Dataset entries
=== Begin Enclosure ===

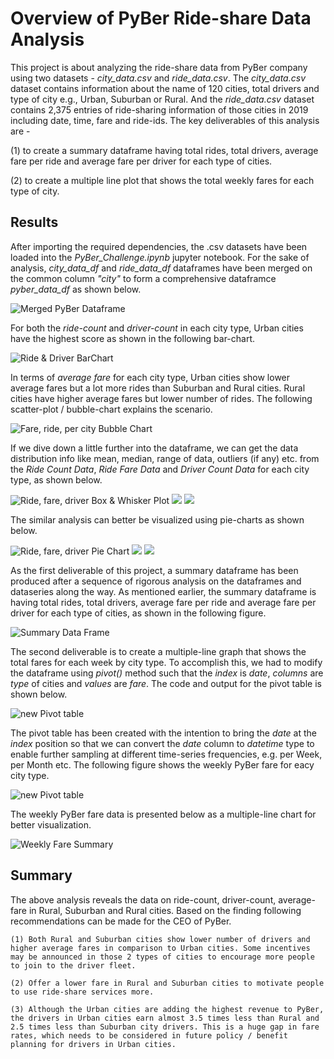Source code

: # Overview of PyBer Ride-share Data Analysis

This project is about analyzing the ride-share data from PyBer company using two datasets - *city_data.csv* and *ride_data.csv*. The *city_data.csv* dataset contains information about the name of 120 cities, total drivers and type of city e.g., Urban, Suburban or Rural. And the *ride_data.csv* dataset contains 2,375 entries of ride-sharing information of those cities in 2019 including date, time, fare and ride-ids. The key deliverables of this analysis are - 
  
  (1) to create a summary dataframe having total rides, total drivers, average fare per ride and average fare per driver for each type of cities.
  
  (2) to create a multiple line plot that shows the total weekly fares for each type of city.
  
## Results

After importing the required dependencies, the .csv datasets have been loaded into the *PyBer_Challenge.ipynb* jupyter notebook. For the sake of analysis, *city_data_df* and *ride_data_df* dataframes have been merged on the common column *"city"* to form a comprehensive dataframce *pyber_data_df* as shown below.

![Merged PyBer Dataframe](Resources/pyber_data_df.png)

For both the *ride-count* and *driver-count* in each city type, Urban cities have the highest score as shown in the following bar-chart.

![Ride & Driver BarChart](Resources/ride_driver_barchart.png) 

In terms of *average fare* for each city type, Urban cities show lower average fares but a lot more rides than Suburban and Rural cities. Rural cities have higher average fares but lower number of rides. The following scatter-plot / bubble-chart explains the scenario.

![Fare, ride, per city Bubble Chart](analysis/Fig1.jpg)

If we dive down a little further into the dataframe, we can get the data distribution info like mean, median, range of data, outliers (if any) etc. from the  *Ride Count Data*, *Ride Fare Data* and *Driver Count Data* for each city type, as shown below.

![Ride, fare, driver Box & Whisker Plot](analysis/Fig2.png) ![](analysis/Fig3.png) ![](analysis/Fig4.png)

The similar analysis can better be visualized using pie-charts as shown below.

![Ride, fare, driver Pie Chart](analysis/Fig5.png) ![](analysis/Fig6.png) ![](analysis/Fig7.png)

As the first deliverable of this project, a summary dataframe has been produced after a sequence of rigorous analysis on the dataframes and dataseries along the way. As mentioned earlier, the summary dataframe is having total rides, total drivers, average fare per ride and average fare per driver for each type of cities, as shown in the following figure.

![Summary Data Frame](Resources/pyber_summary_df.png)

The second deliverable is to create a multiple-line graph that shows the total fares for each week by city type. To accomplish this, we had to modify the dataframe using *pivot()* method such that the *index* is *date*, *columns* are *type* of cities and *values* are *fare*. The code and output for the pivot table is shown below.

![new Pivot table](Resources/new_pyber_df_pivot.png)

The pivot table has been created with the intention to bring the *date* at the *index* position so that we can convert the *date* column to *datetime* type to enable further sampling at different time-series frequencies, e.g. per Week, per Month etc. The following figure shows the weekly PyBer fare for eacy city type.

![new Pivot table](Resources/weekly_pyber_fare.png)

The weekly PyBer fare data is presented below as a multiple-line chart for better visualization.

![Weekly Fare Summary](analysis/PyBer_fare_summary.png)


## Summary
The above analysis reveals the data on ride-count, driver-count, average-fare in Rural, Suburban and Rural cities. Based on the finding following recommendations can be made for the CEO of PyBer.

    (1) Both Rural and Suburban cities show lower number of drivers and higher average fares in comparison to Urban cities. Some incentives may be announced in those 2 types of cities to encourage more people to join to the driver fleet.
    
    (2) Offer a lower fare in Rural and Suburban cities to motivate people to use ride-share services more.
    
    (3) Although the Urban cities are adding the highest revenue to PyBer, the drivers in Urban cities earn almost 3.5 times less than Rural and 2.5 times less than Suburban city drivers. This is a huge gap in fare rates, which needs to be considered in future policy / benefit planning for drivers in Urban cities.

=== End Enclosure ===
=== Begin Enclosure ===

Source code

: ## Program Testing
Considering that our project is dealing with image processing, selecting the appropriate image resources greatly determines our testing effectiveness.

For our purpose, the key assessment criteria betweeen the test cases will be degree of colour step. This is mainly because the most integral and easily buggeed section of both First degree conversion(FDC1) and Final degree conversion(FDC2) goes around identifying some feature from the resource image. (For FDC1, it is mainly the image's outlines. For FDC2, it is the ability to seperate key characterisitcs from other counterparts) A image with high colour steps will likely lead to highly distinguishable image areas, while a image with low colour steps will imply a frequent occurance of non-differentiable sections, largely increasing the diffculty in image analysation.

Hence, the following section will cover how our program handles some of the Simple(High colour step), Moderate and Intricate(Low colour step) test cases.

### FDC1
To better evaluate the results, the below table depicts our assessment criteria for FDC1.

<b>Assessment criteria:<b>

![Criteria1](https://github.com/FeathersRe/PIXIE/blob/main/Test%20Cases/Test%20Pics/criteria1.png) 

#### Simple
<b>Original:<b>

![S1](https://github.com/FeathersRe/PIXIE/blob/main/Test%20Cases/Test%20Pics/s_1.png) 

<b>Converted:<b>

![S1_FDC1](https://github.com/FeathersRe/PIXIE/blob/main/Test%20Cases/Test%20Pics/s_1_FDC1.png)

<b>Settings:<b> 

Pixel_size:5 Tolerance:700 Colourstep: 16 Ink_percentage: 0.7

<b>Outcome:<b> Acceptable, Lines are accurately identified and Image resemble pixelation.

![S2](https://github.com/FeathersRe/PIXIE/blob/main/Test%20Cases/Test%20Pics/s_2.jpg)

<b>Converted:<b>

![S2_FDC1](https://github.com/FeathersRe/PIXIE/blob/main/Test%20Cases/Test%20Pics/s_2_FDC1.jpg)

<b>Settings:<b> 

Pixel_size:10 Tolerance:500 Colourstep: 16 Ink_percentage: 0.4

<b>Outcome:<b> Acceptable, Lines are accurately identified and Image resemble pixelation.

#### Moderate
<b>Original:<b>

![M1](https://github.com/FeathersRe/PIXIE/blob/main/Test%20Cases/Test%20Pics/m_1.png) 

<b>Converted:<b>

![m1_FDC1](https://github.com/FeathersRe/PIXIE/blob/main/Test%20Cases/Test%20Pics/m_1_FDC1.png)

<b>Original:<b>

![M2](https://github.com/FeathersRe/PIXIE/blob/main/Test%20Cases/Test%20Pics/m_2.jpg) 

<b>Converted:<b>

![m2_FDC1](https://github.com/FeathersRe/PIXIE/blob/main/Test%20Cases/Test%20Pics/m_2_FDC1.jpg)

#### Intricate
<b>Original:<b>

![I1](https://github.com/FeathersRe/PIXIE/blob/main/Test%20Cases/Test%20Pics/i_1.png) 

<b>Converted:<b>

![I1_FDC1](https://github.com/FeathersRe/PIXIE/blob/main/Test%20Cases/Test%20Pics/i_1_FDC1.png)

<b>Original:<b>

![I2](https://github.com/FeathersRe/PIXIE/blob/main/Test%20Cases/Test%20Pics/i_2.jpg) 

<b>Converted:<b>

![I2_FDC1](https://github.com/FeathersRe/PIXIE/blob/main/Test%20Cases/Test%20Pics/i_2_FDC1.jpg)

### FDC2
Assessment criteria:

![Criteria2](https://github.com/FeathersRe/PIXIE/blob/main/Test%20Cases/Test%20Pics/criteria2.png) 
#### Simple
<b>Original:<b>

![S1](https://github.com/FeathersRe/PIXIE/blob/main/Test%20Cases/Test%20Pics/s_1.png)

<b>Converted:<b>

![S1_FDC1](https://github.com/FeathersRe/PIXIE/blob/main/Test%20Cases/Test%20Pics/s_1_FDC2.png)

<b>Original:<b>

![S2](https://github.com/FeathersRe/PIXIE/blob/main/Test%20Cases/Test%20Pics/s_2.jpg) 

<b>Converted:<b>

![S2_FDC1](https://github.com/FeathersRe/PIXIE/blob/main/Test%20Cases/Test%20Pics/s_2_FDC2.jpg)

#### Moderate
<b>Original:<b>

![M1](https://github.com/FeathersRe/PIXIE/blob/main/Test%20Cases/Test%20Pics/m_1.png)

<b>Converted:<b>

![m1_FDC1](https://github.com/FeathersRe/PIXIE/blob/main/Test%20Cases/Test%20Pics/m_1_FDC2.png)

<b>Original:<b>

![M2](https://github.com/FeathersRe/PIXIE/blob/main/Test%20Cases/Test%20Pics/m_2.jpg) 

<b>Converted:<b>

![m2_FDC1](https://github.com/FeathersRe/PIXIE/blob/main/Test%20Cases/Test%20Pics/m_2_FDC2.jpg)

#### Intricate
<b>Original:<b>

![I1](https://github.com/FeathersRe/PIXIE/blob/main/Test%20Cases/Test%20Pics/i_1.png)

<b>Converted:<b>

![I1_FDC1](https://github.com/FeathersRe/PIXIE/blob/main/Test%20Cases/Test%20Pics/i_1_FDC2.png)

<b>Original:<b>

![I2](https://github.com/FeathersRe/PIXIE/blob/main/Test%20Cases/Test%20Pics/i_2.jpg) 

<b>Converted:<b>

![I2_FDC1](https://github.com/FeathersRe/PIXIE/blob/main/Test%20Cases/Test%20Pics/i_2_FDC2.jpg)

=== End Enclosure ===

* WHAT YOU ARE ASKED TO DO *
All that is wanted is a faithful reproduction of the line above with "(2) to create", the line with "city Bubble Chart](analysis/Fig1.jpg)", and every line in between.

* EXERCISE RESULT *
  (2) to create a multiple line plot that shows the total weekly fares for each type of city.
  
## Results

After importing the required dependencies, the .csv datasets have been loaded into the *PyBer_Challenge.ipynb* jupyter notebook. For the sake of analysis, *city_data_df* and *ride_data_df* dataframes have been merged on the common column *"city"* to form a comprehensive dataframce *pyber_data_df* as shown below.

![Merged PyBer Dataframe](Resources/pyber_data_df.png)

For both the *ride-count* and *driver-count* in each city type, Urban cities have the highest score as shown in the following bar-chart.

![Ride & Driver BarChart](Resources/ride_driver_barchart.png) 

In terms of *average fare* for each city type, Urban cities show lower average fares but a lot more rides than Suburban and Rural cities. Rural cities have higher average fares but lower number of rides. The following scatter-plot / bubble-chart explains the scenario.

![Fare, ride, per city Bubble Chart](analysis/Fig1.jpg)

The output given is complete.